Michael Cesar: We are trying to focus on the way people think about giving. The challenge comes in shifting the power dynamic from the old model where the donor is the hero. To the new model where the donor is the supporter. It is a shift in belief systems.

Charity Matters: What fuels you to keep doing this work?

Stephanie Van Sickel: For me, this is what I have decided to dedicate my life too. It’s why I came to get my MBA. This has been the work I have wanted to be in my entire life. Now knowing the faces on the other side and seeing the true impact of what we are doing. So now when its 1 am and I have one more thing to do, you just push through. This is bigger than you and that’s what helps to drive you.

Michael Cesar:  For me, I really, really want to fix the problem. I’m quite stubborn as a person. The idea that there is a problem that we have all seen that exists, that it could be fixed and that could radically change the way that love, generosity, and kindness is shared around the world, is sort of infuriating to me. The idea of chipping away at the roadblock is what I have become obsessed with. To let the kindness and humanity come out and to let people engage and remove the roadblock has been such a wonderful problem to try and fix.

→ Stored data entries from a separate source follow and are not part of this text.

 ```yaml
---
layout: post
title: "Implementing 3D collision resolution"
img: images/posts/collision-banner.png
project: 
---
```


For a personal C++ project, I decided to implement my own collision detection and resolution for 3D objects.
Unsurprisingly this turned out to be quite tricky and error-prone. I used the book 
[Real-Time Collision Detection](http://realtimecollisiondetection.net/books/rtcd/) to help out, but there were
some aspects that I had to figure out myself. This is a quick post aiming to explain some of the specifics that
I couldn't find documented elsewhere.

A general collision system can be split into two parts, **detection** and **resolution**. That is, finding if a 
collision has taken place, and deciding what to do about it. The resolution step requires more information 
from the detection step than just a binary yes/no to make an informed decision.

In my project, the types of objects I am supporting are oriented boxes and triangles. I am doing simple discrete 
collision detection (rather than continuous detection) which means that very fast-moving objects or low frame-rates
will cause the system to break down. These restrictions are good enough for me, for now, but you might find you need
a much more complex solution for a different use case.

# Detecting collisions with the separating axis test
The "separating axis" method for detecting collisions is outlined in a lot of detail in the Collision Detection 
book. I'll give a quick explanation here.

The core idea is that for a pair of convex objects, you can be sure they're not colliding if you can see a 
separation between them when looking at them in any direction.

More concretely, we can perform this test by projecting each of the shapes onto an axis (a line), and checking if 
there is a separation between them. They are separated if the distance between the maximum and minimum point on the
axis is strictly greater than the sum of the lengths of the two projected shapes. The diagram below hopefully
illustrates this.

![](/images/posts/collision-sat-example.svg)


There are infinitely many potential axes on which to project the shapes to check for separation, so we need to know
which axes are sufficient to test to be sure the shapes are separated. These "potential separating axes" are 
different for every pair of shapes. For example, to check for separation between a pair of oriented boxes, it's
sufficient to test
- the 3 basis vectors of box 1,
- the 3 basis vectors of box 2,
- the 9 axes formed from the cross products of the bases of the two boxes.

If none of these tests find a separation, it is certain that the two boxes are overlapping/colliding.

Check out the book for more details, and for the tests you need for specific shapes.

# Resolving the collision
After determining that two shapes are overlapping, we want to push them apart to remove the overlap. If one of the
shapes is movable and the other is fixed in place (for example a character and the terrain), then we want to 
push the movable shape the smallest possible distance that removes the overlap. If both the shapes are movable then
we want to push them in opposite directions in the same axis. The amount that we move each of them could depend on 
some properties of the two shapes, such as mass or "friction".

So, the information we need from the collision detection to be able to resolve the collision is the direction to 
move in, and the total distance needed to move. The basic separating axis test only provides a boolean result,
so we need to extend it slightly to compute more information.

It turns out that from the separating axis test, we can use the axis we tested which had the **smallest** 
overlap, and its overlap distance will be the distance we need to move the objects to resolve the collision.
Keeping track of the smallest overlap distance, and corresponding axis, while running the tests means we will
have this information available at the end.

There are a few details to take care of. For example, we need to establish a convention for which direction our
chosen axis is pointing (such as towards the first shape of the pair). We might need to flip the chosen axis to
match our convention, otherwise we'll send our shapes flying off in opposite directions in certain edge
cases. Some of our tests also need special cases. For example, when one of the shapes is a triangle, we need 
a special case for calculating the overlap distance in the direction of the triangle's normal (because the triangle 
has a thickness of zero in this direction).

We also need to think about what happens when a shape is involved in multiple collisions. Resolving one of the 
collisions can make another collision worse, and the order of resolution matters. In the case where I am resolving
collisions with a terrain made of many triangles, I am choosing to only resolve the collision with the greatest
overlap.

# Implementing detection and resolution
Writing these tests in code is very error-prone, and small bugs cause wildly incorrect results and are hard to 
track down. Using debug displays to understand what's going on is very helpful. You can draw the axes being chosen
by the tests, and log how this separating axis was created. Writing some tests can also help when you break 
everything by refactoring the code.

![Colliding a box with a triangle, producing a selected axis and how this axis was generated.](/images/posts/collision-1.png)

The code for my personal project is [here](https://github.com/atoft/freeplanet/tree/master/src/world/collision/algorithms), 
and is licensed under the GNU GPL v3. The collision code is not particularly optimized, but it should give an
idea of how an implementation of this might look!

Charity Matters: When do you know you have made a difference?

Stephanie Van Sickel: I went back to Greece this past fall to meet with everyone and see how things were going, especially with our store partners. The stores said that the families thank us so much even though we are only part of this, someone else donated the diapers that they got to pick up from our store but we get thanked. The stores asked if we could have the duet families’ names and we asked why. They said that these Duet families who come in to get their things become friends and we would love to be able to make them feel more welcome when we see them by knowing their names. We didn’t set out to integrate the community but to see the shift in the way these two groups are referring to each other as neighbors and friends was so inspiring.

Michael Cesar: When a refugee picks up an item that has been donated at their local store we ask for a photo confirmation to make sure that our donors know that the item they paid for was received by the person they intended it for. What has been unexpected is that when the refugee is taking their picture to confirm they received the item, they ask that we send along with their photo with a thank you message to the donor who bought this item for them. It has been so touching and unexpected. 

Charity Matters: Tell us what success you have had? What has your impact been?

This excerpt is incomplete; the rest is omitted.